GOAL OF THE EXERCISE
Repeat the data that follows, word for word, without the images.

GIVEN INFORMATION
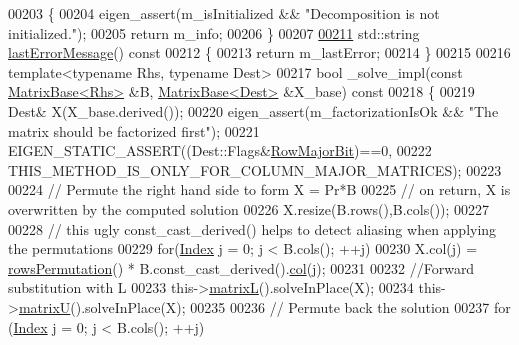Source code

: \begin{DoxyCode}
00203 \textcolor{keyword}{    }\{
00204       eigen\_assert(m\_isInitialized && \textcolor{stringliteral}{"Decomposition is not initialized."});
00205       \textcolor{keywordflow}{return} m\_info;
00206     \}
00207     
\hyperlink{group___sparse_l_u___module_a5458c4e851d7d75c8ca92c4fd02d2adb}{00211}     std::string \hyperlink{group___sparse_l_u___module_a5458c4e851d7d75c8ca92c4fd02d2adb}{lastErrorMessage}()\textcolor{keyword}{ const}
00212 \textcolor{keyword}{    }\{
00213       \textcolor{keywordflow}{return} m\_lastError; 
00214     \}
00215 
00216     \textcolor{keyword}{template}<\textcolor{keyword}{typename} Rhs, \textcolor{keyword}{typename} Dest>
00217     \textcolor{keywordtype}{bool} \_solve\_impl(\textcolor{keyword}{const} \hyperlink{group___core___module_class_eigen_1_1_matrix_base}{MatrixBase<Rhs>} &B, \hyperlink{group___core___module_class_eigen_1_1_matrix_base}{MatrixBase<Dest>} &X\_base)\textcolor{keyword}{
       const}
00218 \textcolor{keyword}{    }\{
00219       Dest& X(X\_base.derived());
00220       eigen\_assert(m\_factorizationIsOk && \textcolor{stringliteral}{"The matrix should be factorized first"});
00221       EIGEN\_STATIC\_ASSERT((Dest::Flags&\hyperlink{group__flags_gae4f56c2a60bbe4bd2e44c5b19cbe8762}{RowMajorBit})==0,
00222                         THIS\_METHOD\_IS\_ONLY\_FOR\_COLUMN\_MAJOR\_MATRICES);
00223       
00224       \textcolor{comment}{// Permute the right hand side to form X = Pr*B}
00225       \textcolor{comment}{// on return, X is overwritten by the computed solution}
00226       X.resize(B.rows(),B.cols());
00227 
00228       \textcolor{comment}{// this ugly const\_cast\_derived() helps to detect aliasing when applying the permutations}
00229       \textcolor{keywordflow}{for}(\hyperlink{namespace_eigen_a62e77e0933482dafde8fe197d9a2cfde}{Index} j = 0; j < B.cols(); ++j)
00230         X.col(j) = \hyperlink{group___sparse_l_u___module_a691295e65c06df599876d78ac2c7fada}{rowsPermutation}() * B.const\_cast\_derived().\hyperlink{group___core___module_a469583ed90462820888344e63ebe1a80}{col}(j);
00231       
00232       \textcolor{comment}{//Forward substitution with L}
00233       this->\hyperlink{group___sparse_l_u___module_a634abe55e5a076f2e10db78871105a8f}{matrixL}().solveInPlace(X);
00234       this->\hyperlink{group___sparse_l_u___module_aaf395a8fca527144215ff19cc7b8b637}{matrixU}().solveInPlace(X);
00235       
00236       \textcolor{comment}{// Permute back the solution }
00237       \textcolor{keywordflow}{for} (\hyperlink{namespace_eigen_a62e77e0933482dafde8fe197d9a2cfde}{Index} j = 0; j < B.cols(); ++j)

\end{DoxyCode}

ANSWER BOX
Source code

: \begin{DoxyCode}
00203 \textcolor{keyword}{    }\{
00204       eigen\_assert(m\_isInitialized && \textcolor{stringliteral}{"Decomposition is not initialized."});
00205       \textcolor{keywordflow}{return} m\_info;
00206     \}
00207     
\hyperlink{group___sparse_l_u___module_a5458c4e851d7d75c8ca92c4fd02d2adb}{00211}     std::string \hyperlink{group___sparse_l_u___module_a5458c4e851d7d75c8ca92c4fd02d2adb}{lastErrorMessage}()\textcolor{keyword}{ const}
00212 \textcolor{keyword}{    }\{
00213       \textcolor{keywordflow}{return} m\_lastError; 
00214     \}
00215 
00216     \textcolor{keyword}{template}<\textcolor{keyword}{typename} Rhs, \textcolor{keyword}{typename} Dest>
00217     \textcolor{keywordtype}{bool} \_solve\_impl(\textcolor{keyword}{const} \hyperlink{group___core___module_class_eigen_1_1_matrix_base}{MatrixBase<Rhs>} &B, \hyperlink{group___core___module_class_eigen_1_1_matrix_base}{MatrixBase<Dest>} &X\_base)\textcolor{keyword}{
       const}
00218 \textcolor{keyword}{    }\{
00219       Dest& X(X\_base.derived());
00220       eigen\_assert(m\_factorizationIsOk && \textcolor{stringliteral}{"The matrix should be factorized first"});
00221       EIGEN\_STATIC\_ASSERT((Dest::Flags&\hyperlink{group__flags_gae4f56c2a60bbe4bd2e44c5b19cbe8762}{RowMajorBit})==0,
00222                         THIS\_METHOD\_IS\_ONLY\_FOR\_COLUMN\_MAJOR\_MATRICES);
00223       
00224       \textcolor{comment}{// Permute the right hand side to form X = Pr*B}
00225       \textcolor{comment}{// on return, X is overwritten by the computed solution}
00226       X.resize(B.rows(),B.cols());
00227 
00228       \textcolor{comment}{// this ugly const\_cast\_derived() helps to detect aliasing when applying the permutations}
00229       \textcolor{keywordflow}{for}(\hyperlink{namespace_eigen_a62e77e0933482dafde8fe197d9a2cfde}{Index} j = 0; j < B.cols(); ++j)
00230         X.col(j) = \hyperlink{group___sparse_l_u___module_a691295e65c06df599876d78ac2c7fada}{rowsPermutation}() * B.const\_cast\_derived().\hyperlink{group___core___module_a469583ed90462820888344e63ebe1a80}{col}(j);
00231       
00232       \textcolor{comment}{//Forward substitution with L}
00233       this->\hyperlink{group___sparse_l_u___module_a634abe55e5a076f2e10db78871105a8f}{matrixL}().solveInPlace(X);
00234       this->\hyperlink{group___sparse_l_u___module_aaf395a8fca527144215ff19cc7b8b637}{matrixU}().solveInPlace(X);
00235       
00236       \textcolor{comment}{// Permute back the solution }
00237       \textcolor{keywordflow}{for} (\hyperlink{namespace_eigen_a62e77e0933482dafde8fe197d9a2cfde}{Index} j = 0; j < B.cols(); ++j)

\end{DoxyCode}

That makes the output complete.